Но чтобы показать определенную лояльность к индусам, Ирвин пригласил к себе группу товарищей во главе с Ганди, которого тогда увидел в первый, но далеко не в последний раз. Они имели обстоятельный разговор. Ганди настаивал на том, что Индия не нуждается в британской опеке. Он говорил, что британский парламент должен дать Индии то, что ей непосредственно нужно, что Индия не будет забывать о чувстве собственного достоинства и т. п. Ирвин счел логику Ганди не слишком последовательной и так описывал отцу свои впечатления: «Я сломал лед и встретился с Ганди. Он действительно интересная индивидуальность. Конечно, его политическое мнение таково, что у Англии и английского Парламента нет морального права быть судьями индийского прогресса, и поскольку они конституционно находятся в положении законодательной власти, они должны поступить, как и в случае Ирландии, признать, что Индия должна получить статус доминиона, и затем встретиться с индийцами и обсудить точные методы и детали, которыми это могло быть достигнуто. Он показался мне особенно далеким от практической политики. Это скорее было похоже на то, будто говоришь с кем-то, кто сошел с другой планеты для краткого визита в две недели и чей разум мыслит принципиально иначе»209.

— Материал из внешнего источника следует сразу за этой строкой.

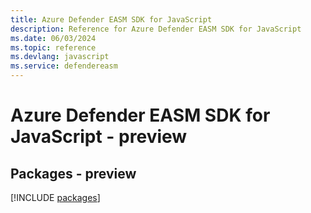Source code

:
 ```yaml
---
title: Azure Defender EASM SDK for JavaScript
description: Reference for Azure Defender EASM SDK for JavaScript
ms.date: 06/03/2024
ms.topic: reference
ms.devlang: javascript
ms.service: defendereasm
---
```

# Azure Defender EASM SDK for JavaScript - preview
## Packages - preview
[!INCLUDE [packages](defender-easm-index.md)]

И Ирвину, и Биркенхеду было ясно, что какой бы комиссия ни была, каковы бы ни были результаты ее работы, все равно найдутся недовольные и в самой Индии, и тем более в Великобритании. Биркенхед за день до оглашения их решения по составу писал: «У меня, конечно, нет заблуждения относительно того, сколько начнется гневных завываний, когда наши предложения будут получены индийской прессой. Но никто не может обвинить нас в том, что мы поверхностно рассмотрели проблему или что мы не исследовали каждую мыслимую альтернативную схему. Ничего не остается, как стоять перед шквалом критики, с которой мы столкнемся с прохладой и самообладанием»210. О составе комиссии было объявлено 8 ноября 1927 г., и это буквально взорвало Индию.
Ранее враждующие лагеря, индуисты и мусульмане, Индийский национальный конгресс и либеральная партия, Мотилал Неру, его сын Джавахарлал и Махатма Ганди, все так или иначе значимые политические силы Индии слились в едином порыве и объявили о том, что будут бойкотировать и саму комиссию, и результаты ее деятельности. Вице-король после отмечал: «Решение исключить индийцев из комиссии, доверив членство в ней двум палатам британского Парламента, было объектом острой критики, и в свете событий, которые следовали за этим, казалось, было ошибкой. Но я сомневаюсь, имело ли на самом деле это столько значения, сколько было в него вложено»211.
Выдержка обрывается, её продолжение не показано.